──────── Data to process

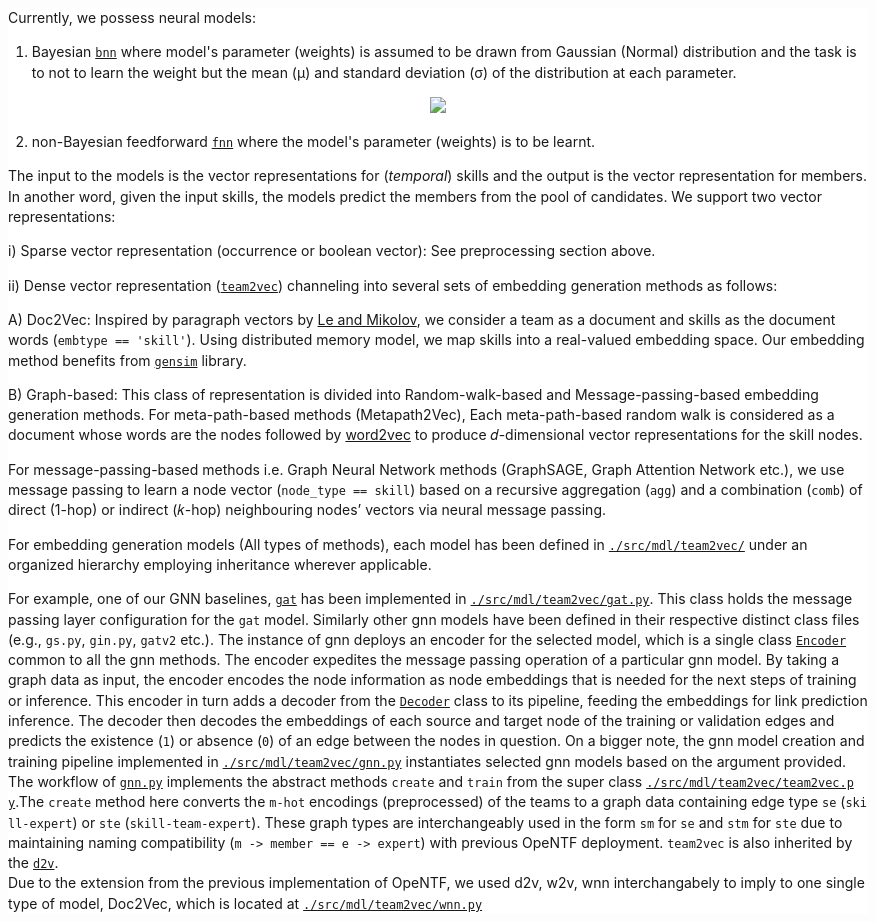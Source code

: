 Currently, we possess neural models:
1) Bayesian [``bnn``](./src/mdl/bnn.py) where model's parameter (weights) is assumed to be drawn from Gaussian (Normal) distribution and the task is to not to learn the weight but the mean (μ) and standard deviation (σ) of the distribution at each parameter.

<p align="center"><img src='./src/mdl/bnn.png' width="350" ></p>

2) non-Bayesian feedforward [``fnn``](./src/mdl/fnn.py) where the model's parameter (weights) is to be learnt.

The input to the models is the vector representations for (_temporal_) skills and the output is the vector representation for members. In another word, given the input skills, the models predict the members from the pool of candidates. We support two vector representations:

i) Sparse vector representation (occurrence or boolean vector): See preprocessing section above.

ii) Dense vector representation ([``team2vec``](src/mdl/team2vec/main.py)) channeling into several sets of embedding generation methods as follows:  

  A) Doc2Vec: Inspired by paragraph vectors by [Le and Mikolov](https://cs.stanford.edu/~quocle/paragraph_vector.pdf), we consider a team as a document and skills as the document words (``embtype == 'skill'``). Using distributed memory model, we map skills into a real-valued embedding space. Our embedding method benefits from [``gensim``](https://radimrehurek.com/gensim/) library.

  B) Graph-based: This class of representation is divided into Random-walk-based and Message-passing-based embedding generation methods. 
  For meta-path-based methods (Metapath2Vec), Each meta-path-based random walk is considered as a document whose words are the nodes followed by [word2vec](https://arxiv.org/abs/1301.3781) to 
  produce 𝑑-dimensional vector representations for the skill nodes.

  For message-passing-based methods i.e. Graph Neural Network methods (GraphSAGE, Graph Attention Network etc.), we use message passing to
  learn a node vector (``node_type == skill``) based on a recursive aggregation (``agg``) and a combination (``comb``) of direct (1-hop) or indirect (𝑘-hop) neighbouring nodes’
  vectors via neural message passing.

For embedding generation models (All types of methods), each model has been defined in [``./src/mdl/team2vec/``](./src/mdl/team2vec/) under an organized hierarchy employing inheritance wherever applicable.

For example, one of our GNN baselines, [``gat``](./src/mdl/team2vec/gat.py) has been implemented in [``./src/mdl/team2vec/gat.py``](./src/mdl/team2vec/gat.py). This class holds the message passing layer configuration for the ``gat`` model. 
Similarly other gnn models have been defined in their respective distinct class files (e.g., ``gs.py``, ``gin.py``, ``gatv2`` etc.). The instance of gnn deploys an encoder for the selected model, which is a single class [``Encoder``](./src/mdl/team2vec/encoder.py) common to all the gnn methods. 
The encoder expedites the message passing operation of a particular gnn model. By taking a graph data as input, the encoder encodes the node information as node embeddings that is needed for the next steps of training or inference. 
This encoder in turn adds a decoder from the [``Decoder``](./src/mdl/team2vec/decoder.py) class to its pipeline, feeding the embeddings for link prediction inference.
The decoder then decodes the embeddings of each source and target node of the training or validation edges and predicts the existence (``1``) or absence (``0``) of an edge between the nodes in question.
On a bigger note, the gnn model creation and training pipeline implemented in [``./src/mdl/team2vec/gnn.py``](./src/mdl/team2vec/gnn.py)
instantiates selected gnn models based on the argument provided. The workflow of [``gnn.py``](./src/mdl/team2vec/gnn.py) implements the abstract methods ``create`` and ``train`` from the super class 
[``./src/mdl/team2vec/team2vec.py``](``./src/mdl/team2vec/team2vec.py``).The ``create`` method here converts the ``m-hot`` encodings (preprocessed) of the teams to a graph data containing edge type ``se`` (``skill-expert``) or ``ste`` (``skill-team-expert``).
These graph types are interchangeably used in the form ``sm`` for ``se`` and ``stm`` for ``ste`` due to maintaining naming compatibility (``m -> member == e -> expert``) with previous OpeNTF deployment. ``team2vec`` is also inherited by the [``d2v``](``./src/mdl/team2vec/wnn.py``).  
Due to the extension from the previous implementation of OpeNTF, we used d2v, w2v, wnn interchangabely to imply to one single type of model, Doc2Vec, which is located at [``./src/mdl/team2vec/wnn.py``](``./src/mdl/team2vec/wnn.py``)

────────────────
──────── Data to process

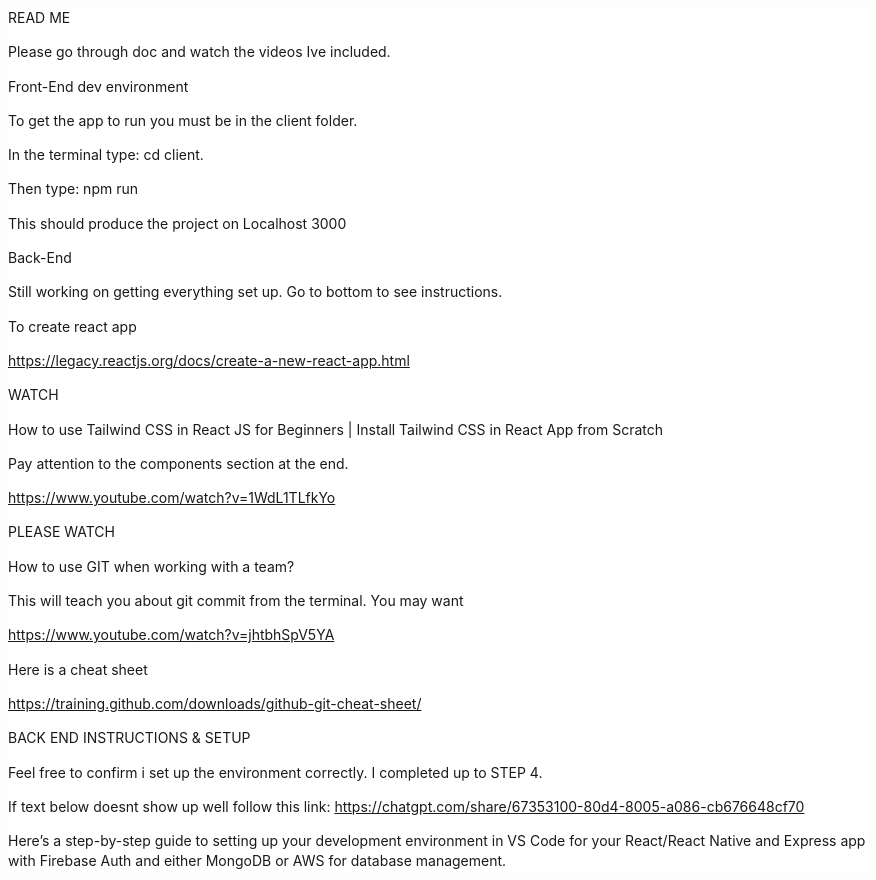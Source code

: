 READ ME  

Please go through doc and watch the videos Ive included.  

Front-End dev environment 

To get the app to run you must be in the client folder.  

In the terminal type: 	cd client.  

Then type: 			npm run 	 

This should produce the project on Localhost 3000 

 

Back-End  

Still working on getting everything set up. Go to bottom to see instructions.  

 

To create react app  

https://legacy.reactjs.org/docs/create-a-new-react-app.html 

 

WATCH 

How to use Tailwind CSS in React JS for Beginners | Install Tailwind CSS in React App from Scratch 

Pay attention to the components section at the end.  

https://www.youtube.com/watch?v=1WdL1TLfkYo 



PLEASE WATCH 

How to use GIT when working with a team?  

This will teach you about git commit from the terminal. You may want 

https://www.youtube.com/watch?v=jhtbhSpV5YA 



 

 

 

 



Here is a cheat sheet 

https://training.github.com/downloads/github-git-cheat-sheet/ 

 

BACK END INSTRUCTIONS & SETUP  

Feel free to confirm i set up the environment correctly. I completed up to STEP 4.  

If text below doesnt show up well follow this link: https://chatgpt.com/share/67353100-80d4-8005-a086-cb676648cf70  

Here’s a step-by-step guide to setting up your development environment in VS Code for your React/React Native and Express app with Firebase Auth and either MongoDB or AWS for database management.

────────────────

Work request: Look above for the line with "Similarly other gnn" and the line with "These graph types", and reproduce exactly those two lines plus every line between, nothing more.

Written solution:
Similarly other gnn models have been defined in their respective distinct class files (e.g., ``gs.py``, ``gin.py``, ``gatv2`` etc.). The instance of gnn deploys an encoder for the selected model, which is a single class [``Encoder``](./src/mdl/team2vec/encoder.py) common to all the gnn methods. 
The encoder expedites the message passing operation of a particular gnn model. By taking a graph data as input, the encoder encodes the node information as node embeddings that is needed for the next steps of training or inference. 
This encoder in turn adds a decoder from the [``Decoder``](./src/mdl/team2vec/decoder.py) class to its pipeline, feeding the embeddings for link prediction inference.
The decoder then decodes the embeddings of each source and target node of the training or validation edges and predicts the existence (``1``) or absence (``0``) of an edge between the nodes in question.
On a bigger note, the gnn model creation and training pipeline implemented in [``./src/mdl/team2vec/gnn.py``](./src/mdl/team2vec/gnn.py)
instantiates selected gnn models based on the argument provided. The workflow of [``gnn.py``](./src/mdl/team2vec/gnn.py) implements the abstract methods ``create`` and ``train`` from the super class 
[``./src/mdl/team2vec/team2vec.py``](``./src/mdl/team2vec/team2vec.py``).The ``create`` method here converts the ``m-hot`` encodings (preprocessed) of the teams to a graph data containing edge type ``se`` (``skill-expert``) or ``ste`` (``skill-team-expert``).
These graph types are interchangeably used in the form ``sm`` for ``se`` and ``stm`` for ``ste`` due to maintaining naming compatibility (``m -> member == e -> expert``) with previous OpeNTF deployment. ``team2vec`` is also inherited by the [``d2v``](``./src/mdl/team2vec/wnn.py``).  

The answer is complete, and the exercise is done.